Verona Pharma PLC RPL554 data presented at North American CF Conference
October 08 2015 - 6:30AM
UK Regulatory
TIDMVRP
Verona Pharma plc
("Verona Pharma" or the "Company")
Data demonstrating PDE3/4 inhibitor RPL554 enhances CTFR-dependent currents in
cystic fibrosis airway epithelia
Poster presented at North American Cystic Fibrosis Conference, USA
8 October 2015, Cardiff - Verona Pharma plc (AIM: VRP.L), the drug development
company focused on first-in-class medicines to treat respiratory diseases,
announces that a poster will be presented later today at the North American
Cystic Fibrosis Conference in Phoenix, Arizona, USA, 8-10 October 2015.

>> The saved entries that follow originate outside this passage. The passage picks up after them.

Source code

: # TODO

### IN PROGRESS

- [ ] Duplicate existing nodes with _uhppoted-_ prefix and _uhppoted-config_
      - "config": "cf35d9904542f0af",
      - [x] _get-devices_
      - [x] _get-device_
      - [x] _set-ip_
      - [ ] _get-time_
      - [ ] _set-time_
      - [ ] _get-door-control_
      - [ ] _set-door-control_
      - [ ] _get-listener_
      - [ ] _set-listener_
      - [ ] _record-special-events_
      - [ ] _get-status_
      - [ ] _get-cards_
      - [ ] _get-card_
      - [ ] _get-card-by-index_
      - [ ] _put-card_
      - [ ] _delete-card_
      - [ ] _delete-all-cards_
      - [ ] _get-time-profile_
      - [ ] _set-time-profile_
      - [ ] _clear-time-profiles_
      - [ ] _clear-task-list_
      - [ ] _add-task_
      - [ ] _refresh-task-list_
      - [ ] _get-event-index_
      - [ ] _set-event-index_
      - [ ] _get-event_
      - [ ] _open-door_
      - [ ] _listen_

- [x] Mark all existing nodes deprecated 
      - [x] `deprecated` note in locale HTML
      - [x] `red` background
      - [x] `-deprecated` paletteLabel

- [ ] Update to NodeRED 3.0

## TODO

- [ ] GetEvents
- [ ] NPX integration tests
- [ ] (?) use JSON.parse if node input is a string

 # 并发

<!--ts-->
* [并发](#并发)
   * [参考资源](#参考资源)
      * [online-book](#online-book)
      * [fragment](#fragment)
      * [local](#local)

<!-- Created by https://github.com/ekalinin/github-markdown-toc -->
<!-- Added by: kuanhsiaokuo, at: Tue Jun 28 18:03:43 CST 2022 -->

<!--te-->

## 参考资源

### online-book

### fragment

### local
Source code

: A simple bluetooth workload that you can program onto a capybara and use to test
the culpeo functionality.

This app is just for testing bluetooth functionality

Poster number 231, entitled: "The Dual Phosphodiesterase 3 and 4 Inhibitor,
RPL554, Enhances Forskolin-Stimulated, CTFR-Dependent Currents in Cystic
Fibrosis Airway Epithelia" investigated the effect of RPL554, an inhaled dual
PDE3/4 inhibitor, on the Cystic Fibrosis Transmembrane conductance Regulator
(CFTR), an anion channel that is mutated in Cystic Fibrosis (CF).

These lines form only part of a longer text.